Closed GeorgeS2019 closed 6 months ago
https://github.com/stanfordnlp/CoreNLP/issues/1227
I know it is not part of the scope. It would be great if you could get the German language using e.g. the following example.
public class TestSatzErkennung
{
public static String text = "Marie was born in Paris.
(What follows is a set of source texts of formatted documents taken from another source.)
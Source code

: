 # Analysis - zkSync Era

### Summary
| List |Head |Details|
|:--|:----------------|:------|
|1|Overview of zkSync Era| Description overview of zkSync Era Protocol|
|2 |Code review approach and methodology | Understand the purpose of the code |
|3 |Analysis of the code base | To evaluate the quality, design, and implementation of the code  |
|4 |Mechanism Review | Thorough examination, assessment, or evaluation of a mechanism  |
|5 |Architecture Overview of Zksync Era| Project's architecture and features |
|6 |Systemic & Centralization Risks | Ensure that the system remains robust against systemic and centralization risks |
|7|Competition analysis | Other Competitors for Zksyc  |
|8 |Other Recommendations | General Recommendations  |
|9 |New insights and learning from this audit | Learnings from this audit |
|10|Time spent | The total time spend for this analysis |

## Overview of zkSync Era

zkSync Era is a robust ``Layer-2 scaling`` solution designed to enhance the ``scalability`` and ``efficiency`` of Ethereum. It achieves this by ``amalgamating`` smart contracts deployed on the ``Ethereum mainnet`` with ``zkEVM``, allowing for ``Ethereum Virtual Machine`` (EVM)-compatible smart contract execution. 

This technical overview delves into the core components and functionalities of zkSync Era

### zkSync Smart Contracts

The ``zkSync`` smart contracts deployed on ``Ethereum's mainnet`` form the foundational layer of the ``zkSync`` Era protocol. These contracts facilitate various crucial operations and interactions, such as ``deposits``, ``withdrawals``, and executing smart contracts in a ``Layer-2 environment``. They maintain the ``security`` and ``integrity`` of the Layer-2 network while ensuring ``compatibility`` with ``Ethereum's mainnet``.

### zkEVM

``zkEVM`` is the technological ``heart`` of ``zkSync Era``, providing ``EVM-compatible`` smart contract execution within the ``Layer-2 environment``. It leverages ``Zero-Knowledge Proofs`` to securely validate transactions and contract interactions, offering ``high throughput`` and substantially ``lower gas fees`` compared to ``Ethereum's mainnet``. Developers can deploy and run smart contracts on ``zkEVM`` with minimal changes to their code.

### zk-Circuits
Marie wurde in Paris geboren.";
public static void main(String[] args)
{
// set up pipeline properties
Properties props = new Properties();
// set the list of annotators to run
// props.setProperty("annotators", "tokenize,ssplit,pos,lemma,ner");//"tokenize,ssplit,pos,lemma");
// props.setProperty("pos.model", "edu/stanford/nlp/models/pos-tagger/german-ud.tagger");
// props.setProperty("tokenize.language", "German");
// props.setProperty("ner.model", "edu/stanford/nlp/models/ner/german.distsim.crf.ser.gz");
props.setProperty("annotators" ," tokenize, ssplit, mwt, pos, ner, depparse");
props.setProperty("tokenize.language" , "de");
props.setProperty("tokenize.postProcessor" , "edu.stanford.nlp.international.german.process.GermanTokenizerPostProcessor");
props.setProperty("mwt.mappingFile" , "edu/stanford/nlp/models/mwt/german/german-mwt.tsv");
props.setProperty("pos.model" , "edu/stanford/nlp/models/pos-tagger/german-ud.tagger");
props.setProperty("ner.model" , "edu/stanford/nlp/models/ner/german.distsim.crf.ser.gz");
props.setProperty("ner.applyNumericClassifiers" , "false");
props.setProperty("ner.applyFineGrained" , "false");
props.setProperty("ner.useSUTime" , "false");
props.setProperty("parse.model" , "edu/stanford/nlp/models/srparser/germanSR.beam.ser.gz");
props.setProperty("depparse.model" , "edu/stanford/nlp/models/parser/nndep/UD_German.gz");
// build pipeline
StanfordCoreNLP pipeline = new StanfordCoreNLP(props);
// create a document object
CoreDocument document = pipeline.processToCoreDocument(text);
for(CoreSentence sentence : document.sentences())
{
System.out.println(sentence);
// display tokens
for (CoreLabel tok : sentence.tokens())
{
System.out.println(String.format("%s\t%s\t%s\t%s\t%b", tok.word(), tok.lemma(), tok.tag(), tok.ner(), tok.isMWT()));
}
for(SemanticGraphEdge s : sentence.dependencyParse().edgeIterable())
{
System.out.println(s);
}
}
}
}
I am happy to merge test that check that German works as expected, especially if you have working sample.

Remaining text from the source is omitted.